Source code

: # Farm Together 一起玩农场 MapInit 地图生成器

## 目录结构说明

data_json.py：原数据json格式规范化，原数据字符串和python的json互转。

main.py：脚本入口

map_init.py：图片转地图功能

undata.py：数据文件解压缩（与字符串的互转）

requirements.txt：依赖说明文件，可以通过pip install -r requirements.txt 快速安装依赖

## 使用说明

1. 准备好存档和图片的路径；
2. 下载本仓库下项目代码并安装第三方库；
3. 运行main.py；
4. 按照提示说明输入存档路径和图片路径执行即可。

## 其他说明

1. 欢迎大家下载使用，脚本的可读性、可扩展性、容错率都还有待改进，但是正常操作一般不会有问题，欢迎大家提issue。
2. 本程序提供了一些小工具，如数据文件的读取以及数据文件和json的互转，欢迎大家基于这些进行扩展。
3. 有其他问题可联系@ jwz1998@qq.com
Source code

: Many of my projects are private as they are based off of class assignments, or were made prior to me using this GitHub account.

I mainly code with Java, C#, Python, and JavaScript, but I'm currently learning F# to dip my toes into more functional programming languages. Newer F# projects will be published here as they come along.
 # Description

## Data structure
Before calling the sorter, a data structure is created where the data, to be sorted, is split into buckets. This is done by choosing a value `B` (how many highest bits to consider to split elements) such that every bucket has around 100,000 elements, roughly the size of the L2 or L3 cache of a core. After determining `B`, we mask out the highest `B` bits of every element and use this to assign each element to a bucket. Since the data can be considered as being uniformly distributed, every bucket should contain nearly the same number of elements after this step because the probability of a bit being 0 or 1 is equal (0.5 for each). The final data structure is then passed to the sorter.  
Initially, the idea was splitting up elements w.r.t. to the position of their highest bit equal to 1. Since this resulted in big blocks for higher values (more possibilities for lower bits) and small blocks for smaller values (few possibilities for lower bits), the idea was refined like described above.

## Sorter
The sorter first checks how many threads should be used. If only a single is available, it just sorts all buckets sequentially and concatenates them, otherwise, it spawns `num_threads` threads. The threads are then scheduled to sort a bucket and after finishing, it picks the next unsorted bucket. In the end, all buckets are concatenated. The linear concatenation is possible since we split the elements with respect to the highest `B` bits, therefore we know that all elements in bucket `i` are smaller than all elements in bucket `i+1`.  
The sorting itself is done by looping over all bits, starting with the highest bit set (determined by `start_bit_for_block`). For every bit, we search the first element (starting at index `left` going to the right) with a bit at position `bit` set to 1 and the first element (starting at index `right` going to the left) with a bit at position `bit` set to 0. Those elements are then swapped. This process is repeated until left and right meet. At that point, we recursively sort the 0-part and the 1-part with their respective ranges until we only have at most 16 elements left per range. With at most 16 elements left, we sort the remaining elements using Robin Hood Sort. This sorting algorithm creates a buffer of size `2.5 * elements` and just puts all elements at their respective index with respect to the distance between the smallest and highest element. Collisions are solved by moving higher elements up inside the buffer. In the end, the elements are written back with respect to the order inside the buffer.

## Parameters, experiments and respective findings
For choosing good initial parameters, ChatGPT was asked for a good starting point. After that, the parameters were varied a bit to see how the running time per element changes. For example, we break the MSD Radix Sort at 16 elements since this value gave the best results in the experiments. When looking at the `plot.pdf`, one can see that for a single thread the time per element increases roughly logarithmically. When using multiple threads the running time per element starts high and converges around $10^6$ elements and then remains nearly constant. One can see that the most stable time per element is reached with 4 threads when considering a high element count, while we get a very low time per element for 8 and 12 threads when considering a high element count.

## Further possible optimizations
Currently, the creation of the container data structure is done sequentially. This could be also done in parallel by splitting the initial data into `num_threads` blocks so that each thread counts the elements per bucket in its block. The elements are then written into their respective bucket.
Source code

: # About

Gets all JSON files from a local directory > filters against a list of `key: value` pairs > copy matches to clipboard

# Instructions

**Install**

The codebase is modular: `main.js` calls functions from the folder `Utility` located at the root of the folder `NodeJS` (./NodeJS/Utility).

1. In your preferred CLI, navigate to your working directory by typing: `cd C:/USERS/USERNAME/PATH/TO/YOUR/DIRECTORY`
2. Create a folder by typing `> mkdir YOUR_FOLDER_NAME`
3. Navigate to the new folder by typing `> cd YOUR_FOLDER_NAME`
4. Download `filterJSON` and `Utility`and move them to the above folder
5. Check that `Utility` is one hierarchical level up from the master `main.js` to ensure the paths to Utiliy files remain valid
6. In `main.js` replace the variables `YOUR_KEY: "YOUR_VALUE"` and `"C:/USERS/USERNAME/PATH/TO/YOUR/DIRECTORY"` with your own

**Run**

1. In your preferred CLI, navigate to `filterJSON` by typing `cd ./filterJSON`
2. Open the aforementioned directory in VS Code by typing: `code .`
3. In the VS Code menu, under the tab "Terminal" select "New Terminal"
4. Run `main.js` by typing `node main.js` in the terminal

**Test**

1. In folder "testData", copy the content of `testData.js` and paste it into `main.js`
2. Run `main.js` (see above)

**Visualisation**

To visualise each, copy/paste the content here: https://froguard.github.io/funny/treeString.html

....................

• _Task brief_
Spot the lines above that mention "structure" and copy them.

• _Exercise answer_
## Data structure
Before calling the sorter, a data structure is created where the data, to be sorted, is split into buckets. This is done by choosing a value `B` (how many highest bits to consider to split elements) such that every bucket has around 100,000 elements, roughly the size of the L2 or L3 cache of a core. After determining `B`, we mask out the highest `B` bits of every element and use this to assign each element to a bucket. Since the data can be considered as being uniformly distributed, every bucket should contain nearly the same number of elements after this step because the probability of a bit being 0 or 1 is equal (0.5 for each). The final data structure is then passed to the sorter.  
Currently, the creation of the container data structure is done sequentially. This could be also done in parallel by splitting the initial data into `num_threads` blocks so that each thread counts the elements per bucket in its block. The elements are then written into their respective bucket.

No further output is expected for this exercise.